Пока я жила у моих родителей, в моей деревне, там всегда присутствовал страх смерти. Я боялась подниматься по лестнице, когда отец стоял внизу. Я боялась топора, которым рубили хворост, я боялась колодца, когда ходила за водой. Боялась, когда отец в конюшне поджидал нас, возвращавшихся с овцами. Боялась скрипа двери ночью, боялась быть задушенной бараньей шкурой, которая служила мне постелью.
Иногда, возвращаясь с лугов, домой, мы с Кайнат немного говорили об этом:
«А если бы мы пришли, а там все умерли?.. Если бы отец убил мать? Ведь достаточно одного удара камнем! Что бы мы делали?» — «Я молюсь каждый раз, когда иду за водой на колодец, потому что он очень глубокий. Я себе говорю, что если меня толкнут в него, никто не будет знать, куда я подевалась! Ты умрешь на дне, и никто не будет тебя искать».
Этот колодец, я его очень боялась. И моя мать тоже, я чувствовала. Также я боялась оврагов, когда мы ходили по лугам, собирая овец и коз. Я оглядывалась по сторонам, боясь, что отец может притаиться где‑нибудь и столкнуть меня в глубину. Это было легко ему, и однажды в глубине оврага я и умерла. В меня можно было бросать камни, я была в земле и там оставалась.

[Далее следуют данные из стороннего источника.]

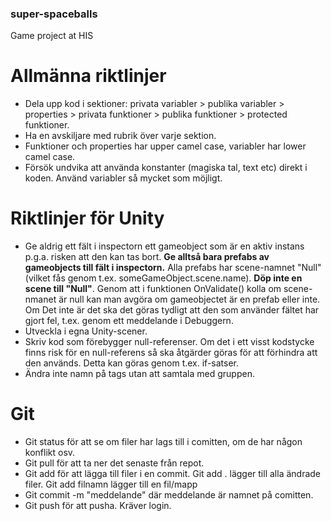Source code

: ﻿### super-spaceballs
Game project at HIS



# Allmänna riktlinjer
* Dela upp kod i sektioner: privata variabler > publika variabler > properties > privata funktioner > publika funktioner > protected funktioner.
* Ha en avskiljare med rubrik över varje sektion.
* Funktioner och properties har upper camel case, variabler har lower camel case.
* Försök undvika att använda konstanter (magiska tal, text etc) direkt i koden. Använd variabler så mycket som möjligt.

# Riktlinjer för Unity
* Ge aldrig ett fält i inspectorn ett gameobject som är en aktiv instans p.g.a. risken att den kan tas bort. **Ge alltså bara prefabs av gameobjects till fält i inspectorn.** Alla prefabs har scene-namnet "Null" (vilket fås genom t.ex. someGameObject.scene.name). **Döp inte en scene till "Null"**. Genom att i funktionen OnValidate() kolla om scene-nmanet är null kan man avgöra om gameobjectet är en prefab eller inte. Om Det inte är det ska det göras tydligt att den som använder fältet har gjort fel, t.ex. genom ett meddelande i Debuggern. 
* Utveckla i egna Unity-scener.
* Skriv kod som förebygger null-referenser. Om det i ett visst kodstycke finns risk för en null-referens så ska åtgärder göras för att förhindra att den används. Detta kan göras genom t.ex. if-satser.
* Ändra inte namn på tags utan att samtala med gruppen.
# Git
* Git status för att se om filer har lags till i comitten, om de har någon konflikt osv.
* Git pull för att ta ner det senaste från repot.
* Git add för att lägga till filer i en commit. Git add . lägger till alla ändrade filer. Git add filnamn lägger till en fil/mapp
* Git commit -m "meddelande" där meddelande är namnet på comitten.
* Git push för att pusha. Kräver login.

Возможная смерть нашей матери занимала нас больше, чем смерть сестер. Подумаешь, одна сестра, есть и другие… Мать была часто бита, как и мы. Иногда она пыталась нас защитить, когда отец бил нас слишком сильно, и он обрушивал свои удары на нее, он валил ее на землю, таскал за волосы… Наша повседневная жизнь день за днем могла прерваться из‑за ничего, случайно, просто потому, что отец так решил. Как моя мать решала удавить новорожденных девочек.
Она была беременная, а потом уже не была, но никто не задавал никаких вопросов. Мы не общались с другими девочками из деревни. Только «здравствуйте» и «до свидания». Мы никогда не были вместе, только на свадьбах. Да и разговоры были банальными. Говорили о еде, о невесте, о других девушках, хороши ли они или некрасивы… о замужних женщинах, что им повезло — они могут пользоваться косметикой.
— Посмотри‑ка на эту, она выщипала брови…
— А у этой неплохая стрижка.
— А эта‑то, у нее туфли на ногах!
Это была самая богатая девушка деревни, она носила вышитые туфли без задника и каблука. (Мы‑то ходили по полям босиком, в ноги впивались колючки, и мы должны были садиться на землю, чтобы вытащить их. У матери не было обуви, моя сестра Нура выходила замуж босая.) Вот и все фразы, которыми обменивались на свадьбах, к тому же я была всего на двух или трех церемониях.
Даже и не думай пожаловаться, что тебя бьют, потому что это было обычным делом. Не говорили и о детях, живых или мертвых, разве только о женщине, которая накануне родила сына. Если сын был живым, слава ей и всей ее семье. Если он умирал, его оплакивали, это было несчастье для нее и всей ее семьи. Считались только мальчики, девочки были не в счет.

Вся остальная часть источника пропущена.